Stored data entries
◇ ◇ ◇ ◇ ◇

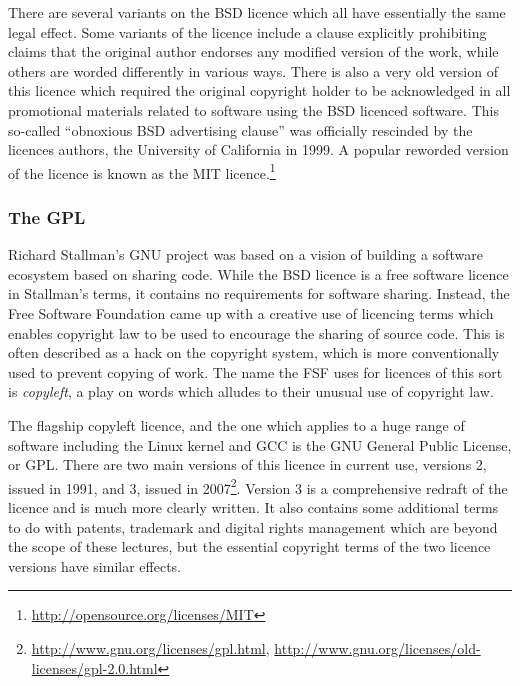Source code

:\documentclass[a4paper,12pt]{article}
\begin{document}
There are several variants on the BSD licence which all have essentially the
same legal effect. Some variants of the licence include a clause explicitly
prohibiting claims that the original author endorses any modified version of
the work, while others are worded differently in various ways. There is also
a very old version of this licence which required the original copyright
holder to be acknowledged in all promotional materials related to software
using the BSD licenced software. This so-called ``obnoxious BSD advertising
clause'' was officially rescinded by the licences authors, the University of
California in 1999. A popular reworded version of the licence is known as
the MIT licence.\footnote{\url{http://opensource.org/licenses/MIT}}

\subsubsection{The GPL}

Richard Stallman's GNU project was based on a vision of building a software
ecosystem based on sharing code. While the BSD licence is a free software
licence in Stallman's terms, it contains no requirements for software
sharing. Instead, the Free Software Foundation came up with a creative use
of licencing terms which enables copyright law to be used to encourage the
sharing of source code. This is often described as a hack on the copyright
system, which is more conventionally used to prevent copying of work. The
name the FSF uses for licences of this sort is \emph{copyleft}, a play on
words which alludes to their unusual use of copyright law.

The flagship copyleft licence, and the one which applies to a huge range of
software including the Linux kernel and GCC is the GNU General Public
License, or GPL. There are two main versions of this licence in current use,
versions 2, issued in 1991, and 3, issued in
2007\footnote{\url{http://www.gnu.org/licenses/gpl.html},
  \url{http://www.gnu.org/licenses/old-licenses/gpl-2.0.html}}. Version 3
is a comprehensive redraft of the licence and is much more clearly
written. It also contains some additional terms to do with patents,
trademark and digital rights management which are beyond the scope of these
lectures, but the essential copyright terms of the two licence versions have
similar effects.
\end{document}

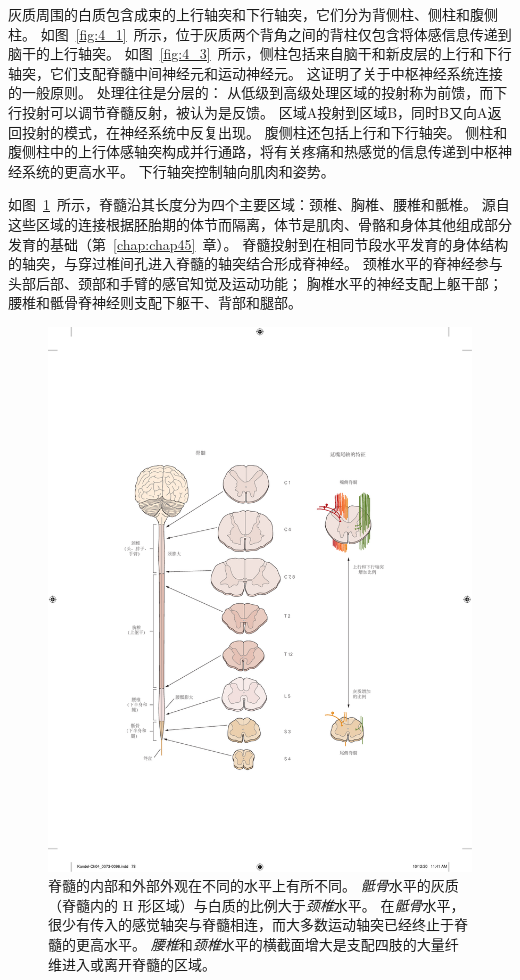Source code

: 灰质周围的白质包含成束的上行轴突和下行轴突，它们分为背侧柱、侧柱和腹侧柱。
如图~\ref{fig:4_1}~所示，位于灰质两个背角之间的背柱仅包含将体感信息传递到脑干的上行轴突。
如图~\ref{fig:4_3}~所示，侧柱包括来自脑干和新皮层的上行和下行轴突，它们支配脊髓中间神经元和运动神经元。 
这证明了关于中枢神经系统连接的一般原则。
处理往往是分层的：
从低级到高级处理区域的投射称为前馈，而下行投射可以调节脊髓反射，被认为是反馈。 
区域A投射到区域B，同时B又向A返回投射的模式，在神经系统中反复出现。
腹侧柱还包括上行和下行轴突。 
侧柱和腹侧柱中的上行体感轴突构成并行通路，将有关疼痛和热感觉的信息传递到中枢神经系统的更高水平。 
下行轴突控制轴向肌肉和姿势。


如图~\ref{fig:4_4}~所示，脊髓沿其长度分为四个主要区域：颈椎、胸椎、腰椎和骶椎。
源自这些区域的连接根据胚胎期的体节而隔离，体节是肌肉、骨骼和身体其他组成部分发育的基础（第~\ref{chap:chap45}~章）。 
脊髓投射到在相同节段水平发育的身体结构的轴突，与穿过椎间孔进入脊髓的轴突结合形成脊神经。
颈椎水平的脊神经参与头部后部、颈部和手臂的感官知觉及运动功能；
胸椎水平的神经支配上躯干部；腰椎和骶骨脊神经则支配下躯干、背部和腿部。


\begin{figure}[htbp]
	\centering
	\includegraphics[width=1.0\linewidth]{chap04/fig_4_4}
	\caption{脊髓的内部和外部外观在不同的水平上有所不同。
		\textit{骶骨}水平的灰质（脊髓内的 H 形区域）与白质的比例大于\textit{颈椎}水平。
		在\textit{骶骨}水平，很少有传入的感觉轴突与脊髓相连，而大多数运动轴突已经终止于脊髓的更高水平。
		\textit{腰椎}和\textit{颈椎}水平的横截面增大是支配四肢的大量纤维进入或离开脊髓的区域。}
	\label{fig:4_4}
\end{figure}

◇ ◇ ◇ ◇ ◇

Filter the entries by the string "licenses" and copy each matching line.

the MIT licence.\footnote{\url{http://opensource.org/licenses/MIT}}
2007\footnote{\url{http://www.gnu.org/licenses/gpl.html},
  \url{http://www.gnu.org/licenses/old-licenses/gpl-2.0.html}}. Version 3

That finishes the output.